Work instructions
Lines of the listing below that contain the string "actions" are to be returned.

▼

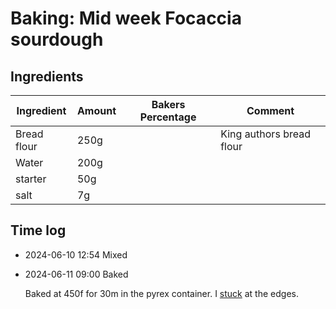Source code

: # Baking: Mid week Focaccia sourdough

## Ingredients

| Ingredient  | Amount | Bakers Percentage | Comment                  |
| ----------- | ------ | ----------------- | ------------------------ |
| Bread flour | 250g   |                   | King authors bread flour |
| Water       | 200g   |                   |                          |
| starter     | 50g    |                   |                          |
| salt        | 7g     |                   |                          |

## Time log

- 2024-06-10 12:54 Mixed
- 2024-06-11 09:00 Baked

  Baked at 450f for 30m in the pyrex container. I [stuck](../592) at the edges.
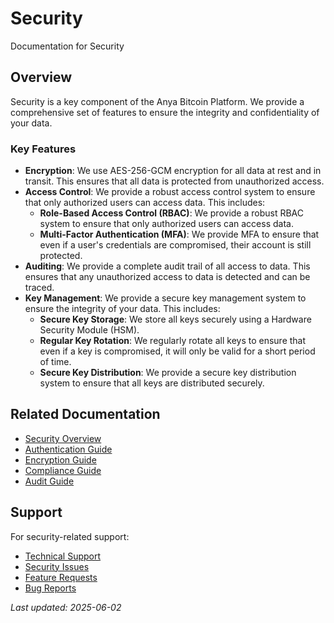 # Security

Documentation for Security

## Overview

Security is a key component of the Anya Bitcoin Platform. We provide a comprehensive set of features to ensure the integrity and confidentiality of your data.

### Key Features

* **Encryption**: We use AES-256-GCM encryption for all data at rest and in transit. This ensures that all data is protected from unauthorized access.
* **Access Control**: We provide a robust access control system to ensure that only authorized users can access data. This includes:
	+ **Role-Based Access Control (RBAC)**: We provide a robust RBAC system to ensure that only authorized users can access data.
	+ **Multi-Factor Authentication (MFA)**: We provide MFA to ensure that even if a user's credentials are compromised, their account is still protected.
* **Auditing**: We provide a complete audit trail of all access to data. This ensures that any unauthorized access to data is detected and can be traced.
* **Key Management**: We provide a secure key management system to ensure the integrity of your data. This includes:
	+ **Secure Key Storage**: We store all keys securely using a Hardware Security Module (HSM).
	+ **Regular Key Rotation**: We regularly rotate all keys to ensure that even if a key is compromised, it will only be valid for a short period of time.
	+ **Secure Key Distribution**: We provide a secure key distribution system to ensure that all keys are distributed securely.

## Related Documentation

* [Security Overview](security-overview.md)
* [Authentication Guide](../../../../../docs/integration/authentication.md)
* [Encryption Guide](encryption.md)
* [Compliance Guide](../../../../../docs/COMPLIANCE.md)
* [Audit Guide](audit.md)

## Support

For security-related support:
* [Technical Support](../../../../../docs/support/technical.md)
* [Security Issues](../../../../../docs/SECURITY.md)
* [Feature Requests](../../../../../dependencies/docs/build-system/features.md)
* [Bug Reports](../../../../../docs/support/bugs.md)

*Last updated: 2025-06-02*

▲
▼

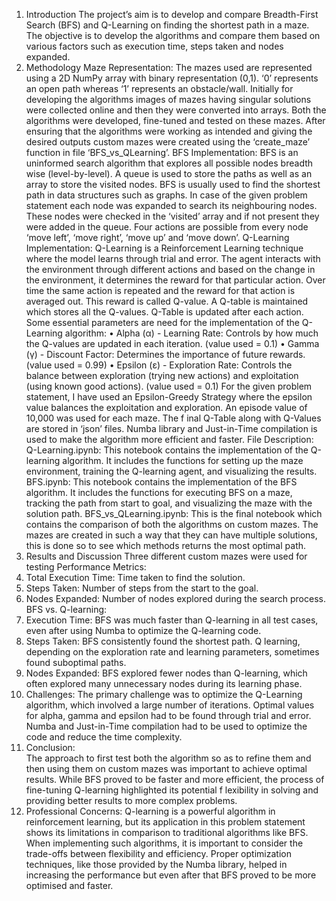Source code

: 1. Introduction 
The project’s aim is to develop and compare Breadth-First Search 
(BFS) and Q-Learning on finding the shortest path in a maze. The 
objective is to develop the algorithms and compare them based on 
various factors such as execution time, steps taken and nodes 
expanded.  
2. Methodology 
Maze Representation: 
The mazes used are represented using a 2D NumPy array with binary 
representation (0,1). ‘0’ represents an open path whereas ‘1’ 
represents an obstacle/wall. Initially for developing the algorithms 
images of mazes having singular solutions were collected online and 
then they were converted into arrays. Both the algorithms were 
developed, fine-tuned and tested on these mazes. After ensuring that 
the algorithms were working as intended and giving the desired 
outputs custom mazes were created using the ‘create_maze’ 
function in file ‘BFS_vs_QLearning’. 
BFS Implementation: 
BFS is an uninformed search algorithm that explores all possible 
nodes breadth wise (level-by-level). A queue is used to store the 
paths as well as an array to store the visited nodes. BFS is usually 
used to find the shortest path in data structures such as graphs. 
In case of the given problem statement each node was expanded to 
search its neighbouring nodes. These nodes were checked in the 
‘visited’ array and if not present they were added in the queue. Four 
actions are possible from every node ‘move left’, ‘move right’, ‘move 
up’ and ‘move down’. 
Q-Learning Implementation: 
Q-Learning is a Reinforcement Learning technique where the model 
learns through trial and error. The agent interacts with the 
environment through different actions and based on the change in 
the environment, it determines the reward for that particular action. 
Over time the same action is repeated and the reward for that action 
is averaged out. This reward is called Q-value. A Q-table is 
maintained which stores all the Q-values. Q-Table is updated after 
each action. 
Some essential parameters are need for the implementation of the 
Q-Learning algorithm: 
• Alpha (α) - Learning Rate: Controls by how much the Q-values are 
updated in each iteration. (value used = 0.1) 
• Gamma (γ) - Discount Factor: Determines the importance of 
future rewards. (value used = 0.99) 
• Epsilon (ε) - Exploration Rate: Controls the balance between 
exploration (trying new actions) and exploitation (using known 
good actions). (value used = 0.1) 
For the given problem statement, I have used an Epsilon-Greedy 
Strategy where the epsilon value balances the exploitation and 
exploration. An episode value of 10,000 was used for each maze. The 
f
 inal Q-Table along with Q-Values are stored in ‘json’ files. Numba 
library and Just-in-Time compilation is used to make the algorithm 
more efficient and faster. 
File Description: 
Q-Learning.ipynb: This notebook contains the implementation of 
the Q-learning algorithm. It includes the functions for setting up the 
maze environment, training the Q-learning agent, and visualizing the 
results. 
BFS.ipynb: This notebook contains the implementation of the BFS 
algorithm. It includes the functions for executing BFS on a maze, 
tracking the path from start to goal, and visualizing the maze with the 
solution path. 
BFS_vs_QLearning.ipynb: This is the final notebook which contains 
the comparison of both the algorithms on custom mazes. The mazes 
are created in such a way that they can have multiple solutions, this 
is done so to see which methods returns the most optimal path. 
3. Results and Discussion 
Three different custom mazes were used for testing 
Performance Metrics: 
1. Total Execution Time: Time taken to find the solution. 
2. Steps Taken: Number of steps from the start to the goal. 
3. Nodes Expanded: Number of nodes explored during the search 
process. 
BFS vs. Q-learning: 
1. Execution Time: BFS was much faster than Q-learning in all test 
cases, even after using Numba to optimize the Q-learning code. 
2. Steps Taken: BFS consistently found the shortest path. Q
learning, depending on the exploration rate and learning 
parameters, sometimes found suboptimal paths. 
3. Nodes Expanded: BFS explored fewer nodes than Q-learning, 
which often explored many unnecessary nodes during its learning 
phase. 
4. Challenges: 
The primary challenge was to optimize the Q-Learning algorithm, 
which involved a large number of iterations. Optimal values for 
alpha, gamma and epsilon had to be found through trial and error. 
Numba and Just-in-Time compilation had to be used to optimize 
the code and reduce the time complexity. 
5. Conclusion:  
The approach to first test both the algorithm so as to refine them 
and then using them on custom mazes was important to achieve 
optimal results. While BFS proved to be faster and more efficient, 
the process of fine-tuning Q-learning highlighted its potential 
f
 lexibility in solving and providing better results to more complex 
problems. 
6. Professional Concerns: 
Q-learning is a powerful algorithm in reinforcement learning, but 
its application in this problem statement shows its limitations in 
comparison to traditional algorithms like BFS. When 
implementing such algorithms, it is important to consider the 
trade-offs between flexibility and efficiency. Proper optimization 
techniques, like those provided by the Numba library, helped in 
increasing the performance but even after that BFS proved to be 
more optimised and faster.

▲

Answer space
actions are possible from every node ‘move left’, ‘move right’, ‘move 
environment through different actions and based on the change in 
exploration (trying new actions) and exploitation (using known 
good actions). (value used = 0.1) 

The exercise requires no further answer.